## Work instructions:
With every line kept intact, print the entries that appear below.

## Saved data entries:
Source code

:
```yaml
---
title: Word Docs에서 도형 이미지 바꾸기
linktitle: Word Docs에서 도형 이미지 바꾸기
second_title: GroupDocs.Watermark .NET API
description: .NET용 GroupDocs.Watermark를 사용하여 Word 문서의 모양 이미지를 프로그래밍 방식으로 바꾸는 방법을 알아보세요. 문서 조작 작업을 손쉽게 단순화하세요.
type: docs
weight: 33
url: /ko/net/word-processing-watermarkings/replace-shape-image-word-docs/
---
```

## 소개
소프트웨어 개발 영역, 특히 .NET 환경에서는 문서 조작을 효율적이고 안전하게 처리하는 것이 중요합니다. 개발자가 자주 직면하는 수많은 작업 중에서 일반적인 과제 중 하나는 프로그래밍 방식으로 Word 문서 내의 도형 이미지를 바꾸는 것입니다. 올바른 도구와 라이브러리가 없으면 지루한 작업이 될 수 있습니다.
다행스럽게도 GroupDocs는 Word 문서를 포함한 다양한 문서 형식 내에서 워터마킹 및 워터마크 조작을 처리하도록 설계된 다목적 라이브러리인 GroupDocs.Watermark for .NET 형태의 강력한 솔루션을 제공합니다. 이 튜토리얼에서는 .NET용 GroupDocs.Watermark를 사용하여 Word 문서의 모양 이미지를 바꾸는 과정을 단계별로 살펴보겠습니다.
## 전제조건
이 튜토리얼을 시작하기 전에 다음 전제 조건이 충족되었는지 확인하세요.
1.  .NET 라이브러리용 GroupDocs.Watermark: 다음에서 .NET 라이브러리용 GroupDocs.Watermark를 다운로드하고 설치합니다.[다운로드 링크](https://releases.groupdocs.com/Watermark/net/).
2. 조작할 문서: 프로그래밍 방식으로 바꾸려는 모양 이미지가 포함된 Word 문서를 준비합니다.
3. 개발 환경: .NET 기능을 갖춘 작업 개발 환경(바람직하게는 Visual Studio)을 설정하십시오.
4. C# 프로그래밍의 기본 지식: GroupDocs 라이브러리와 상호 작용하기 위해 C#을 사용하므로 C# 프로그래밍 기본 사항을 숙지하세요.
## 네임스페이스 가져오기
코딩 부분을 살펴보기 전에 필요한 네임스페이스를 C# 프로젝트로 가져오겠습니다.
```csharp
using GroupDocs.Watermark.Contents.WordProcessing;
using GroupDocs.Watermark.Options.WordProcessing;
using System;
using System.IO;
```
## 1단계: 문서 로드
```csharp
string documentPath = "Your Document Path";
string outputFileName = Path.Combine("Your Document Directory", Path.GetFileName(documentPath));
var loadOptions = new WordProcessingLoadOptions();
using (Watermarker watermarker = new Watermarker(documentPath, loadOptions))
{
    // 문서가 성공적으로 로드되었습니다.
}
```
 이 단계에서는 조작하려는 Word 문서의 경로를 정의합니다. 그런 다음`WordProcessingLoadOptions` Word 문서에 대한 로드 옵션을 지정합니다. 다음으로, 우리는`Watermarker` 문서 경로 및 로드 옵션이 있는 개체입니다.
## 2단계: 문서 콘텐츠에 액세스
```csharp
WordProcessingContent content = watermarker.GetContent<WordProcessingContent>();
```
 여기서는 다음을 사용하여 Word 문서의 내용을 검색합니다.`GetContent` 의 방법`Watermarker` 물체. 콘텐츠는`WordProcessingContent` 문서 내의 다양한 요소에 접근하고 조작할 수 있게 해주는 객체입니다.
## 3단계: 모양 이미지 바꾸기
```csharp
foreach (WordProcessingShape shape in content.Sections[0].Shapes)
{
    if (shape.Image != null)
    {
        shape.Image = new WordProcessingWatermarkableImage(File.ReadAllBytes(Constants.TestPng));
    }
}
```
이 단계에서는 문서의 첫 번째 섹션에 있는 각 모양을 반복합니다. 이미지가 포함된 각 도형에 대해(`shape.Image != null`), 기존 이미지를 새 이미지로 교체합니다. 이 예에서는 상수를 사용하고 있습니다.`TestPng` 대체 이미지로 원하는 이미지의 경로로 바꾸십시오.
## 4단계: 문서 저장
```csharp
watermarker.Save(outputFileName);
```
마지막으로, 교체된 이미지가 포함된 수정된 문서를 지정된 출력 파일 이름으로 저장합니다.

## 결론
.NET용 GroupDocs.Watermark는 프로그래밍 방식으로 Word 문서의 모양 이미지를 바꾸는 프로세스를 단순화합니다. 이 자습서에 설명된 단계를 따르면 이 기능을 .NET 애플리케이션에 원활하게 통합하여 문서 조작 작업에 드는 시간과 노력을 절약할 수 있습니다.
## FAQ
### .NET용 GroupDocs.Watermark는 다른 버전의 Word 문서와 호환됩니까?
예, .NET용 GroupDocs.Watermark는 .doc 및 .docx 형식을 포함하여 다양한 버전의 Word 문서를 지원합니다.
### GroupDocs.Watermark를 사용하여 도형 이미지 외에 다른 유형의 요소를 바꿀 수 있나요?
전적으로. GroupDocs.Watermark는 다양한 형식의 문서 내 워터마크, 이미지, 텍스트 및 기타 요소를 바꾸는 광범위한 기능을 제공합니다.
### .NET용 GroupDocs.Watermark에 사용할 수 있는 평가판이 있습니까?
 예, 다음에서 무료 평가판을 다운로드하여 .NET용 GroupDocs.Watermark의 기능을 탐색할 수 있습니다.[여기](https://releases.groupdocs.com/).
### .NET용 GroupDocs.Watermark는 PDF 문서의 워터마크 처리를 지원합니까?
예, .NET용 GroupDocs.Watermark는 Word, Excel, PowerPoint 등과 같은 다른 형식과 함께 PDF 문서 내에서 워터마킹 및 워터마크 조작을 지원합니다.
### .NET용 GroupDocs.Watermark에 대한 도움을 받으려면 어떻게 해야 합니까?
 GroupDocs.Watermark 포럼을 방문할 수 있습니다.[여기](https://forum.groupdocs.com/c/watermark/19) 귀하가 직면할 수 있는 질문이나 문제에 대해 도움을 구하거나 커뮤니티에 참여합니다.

## Output of the exercise:
Source code

:
```yaml
---
title: Word Docs에서 도형 이미지 바꾸기
linktitle: Word Docs에서 도형 이미지 바꾸기
second_title: GroupDocs.Watermark .NET API
description: .NET용 GroupDocs.Watermark를 사용하여 Word 문서의 모양 이미지를 프로그래밍 방식으로 바꾸는 방법을 알아보세요. 문서 조작 작업을 손쉽게 단순화하세요.
type: docs
weight: 33
url: /ko/net/word-processing-watermarkings/replace-shape-image-word-docs/
---
```

## 소개
소프트웨어 개발 영역, 특히 .NET 환경에서는 문서 조작을 효율적이고 안전하게 처리하는 것이 중요합니다. 개발자가 자주 직면하는 수많은 작업 중에서 일반적인 과제 중 하나는 프로그래밍 방식으로 Word 문서 내의 도형 이미지를 바꾸는 것입니다. 올바른 도구와 라이브러리가 없으면 지루한 작업이 될 수 있습니다.
다행스럽게도 GroupDocs는 Word 문서를 포함한 다양한 문서 형식 내에서 워터마킹 및 워터마크 조작을 처리하도록 설계된 다목적 라이브러리인 GroupDocs.Watermark for .NET 형태의 강력한 솔루션을 제공합니다. 이 튜토리얼에서는 .NET용 GroupDocs.Watermark를 사용하여 Word 문서의 모양 이미지를 바꾸는 과정을 단계별로 살펴보겠습니다.
## 전제조건
이 튜토리얼을 시작하기 전에 다음 전제 조건이 충족되었는지 확인하세요.
1.  .NET 라이브러리용 GroupDocs.Watermark: 다음에서 .NET 라이브러리용 GroupDocs.Watermark를 다운로드하고 설치합니다.[다운로드 링크](https://releases.groupdocs.com/Watermark/net/).
2. 조작할 문서: 프로그래밍 방식으로 바꾸려는 모양 이미지가 포함된 Word 문서를 준비합니다.
3. 개발 환경: .NET 기능을 갖춘 작업 개발 환경(바람직하게는 Visual Studio)을 설정하십시오.
4. C# 프로그래밍의 기본 지식: GroupDocs 라이브러리와 상호 작용하기 위해 C#을 사용하므로 C# 프로그래밍 기본 사항을 숙지하세요.
## 네임스페이스 가져오기
코딩 부분을 살펴보기 전에 필요한 네임스페이스를 C# 프로젝트로 가져오겠습니다.
```csharp
using GroupDocs.Watermark.Contents.WordProcessing;
using GroupDocs.Watermark.Options.WordProcessing;
using System;
using System.IO;
```
## 1단계: 문서 로드
```csharp
string documentPath = "Your Document Path";
string outputFileName = Path.Combine("Your Document Directory", Path.GetFileName(documentPath));
var loadOptions = new WordProcessingLoadOptions();
using (Watermarker watermarker = new Watermarker(documentPath, loadOptions))
{
    // 문서가 성공적으로 로드되었습니다.
}
```
 이 단계에서는 조작하려는 Word 문서의 경로를 정의합니다. 그런 다음`WordProcessingLoadOptions` Word 문서에 대한 로드 옵션을 지정합니다. 다음으로, 우리는`Watermarker` 문서 경로 및 로드 옵션이 있는 개체입니다.
## 2단계: 문서 콘텐츠에 액세스
```csharp
WordProcessingContent content = watermarker.GetContent<WordProcessingContent>();
```
 여기서는 다음을 사용하여 Word 문서의 내용을 검색합니다.`GetContent` 의 방법`Watermarker` 물체. 콘텐츠는`WordProcessingContent` 문서 내의 다양한 요소에 접근하고 조작할 수 있게 해주는 객체입니다.
## 3단계: 모양 이미지 바꾸기
```csharp
foreach (WordProcessingShape shape in content.Sections[0].Shapes)
{
    if (shape.Image != null)
    {
        shape.Image = new WordProcessingWatermarkableImage(File.ReadAllBytes(Constants.TestPng));
    }
}
```
이 단계에서는 문서의 첫 번째 섹션에 있는 각 모양을 반복합니다. 이미지가 포함된 각 도형에 대해(`shape.Image != null`), 기존 이미지를 새 이미지로 교체합니다. 이 예에서는 상수를 사용하고 있습니다.`TestPng` 대체 이미지로 원하는 이미지의 경로로 바꾸십시오.
## 4단계: 문서 저장
```csharp
watermarker.Save(outputFileName);
```
마지막으로, 교체된 이미지가 포함된 수정된 문서를 지정된 출력 파일 이름으로 저장합니다.

## 결론
.NET용 GroupDocs.Watermark는 프로그래밍 방식으로 Word 문서의 모양 이미지를 바꾸는 프로세스를 단순화합니다. 이 자습서에 설명된 단계를 따르면 이 기능을 .NET 애플리케이션에 원활하게 통합하여 문서 조작 작업에 드는 시간과 노력을 절약할 수 있습니다.
## FAQ
### .NET용 GroupDocs.Watermark는 다른 버전의 Word 문서와 호환됩니까?
예, .NET용 GroupDocs.Watermark는 .doc 및 .docx 형식을 포함하여 다양한 버전의 Word 문서를 지원합니다.
### GroupDocs.Watermark를 사용하여 도형 이미지 외에 다른 유형의 요소를 바꿀 수 있나요?
전적으로. GroupDocs.Watermark는 다양한 형식의 문서 내 워터마크, 이미지, 텍스트 및 기타 요소를 바꾸는 광범위한 기능을 제공합니다.
### .NET용 GroupDocs.Watermark에 사용할 수 있는 평가판이 있습니까?
 예, 다음에서 무료 평가판을 다운로드하여 .NET용 GroupDocs.Watermark의 기능을 탐색할 수 있습니다.[여기](https://releases.groupdocs.com/).
### .NET용 GroupDocs.Watermark는 PDF 문서의 워터마크 처리를 지원합니까?
예, .NET용 GroupDocs.Watermark는 Word, Excel, PowerPoint 등과 같은 다른 형식과 함께 PDF 문서 내에서 워터마킹 및 워터마크 조작을 지원합니다.
### .NET용 GroupDocs.Watermark에 대한 도움을 받으려면 어떻게 해야 합니까?
 GroupDocs.Watermark 포럼을 방문할 수 있습니다.[여기](https://forum.groupdocs.com/c/watermark/19) 귀하가 직면할 수 있는 질문이나 문제에 대해 도움을 구하거나 커뮤니티에 참여합니다.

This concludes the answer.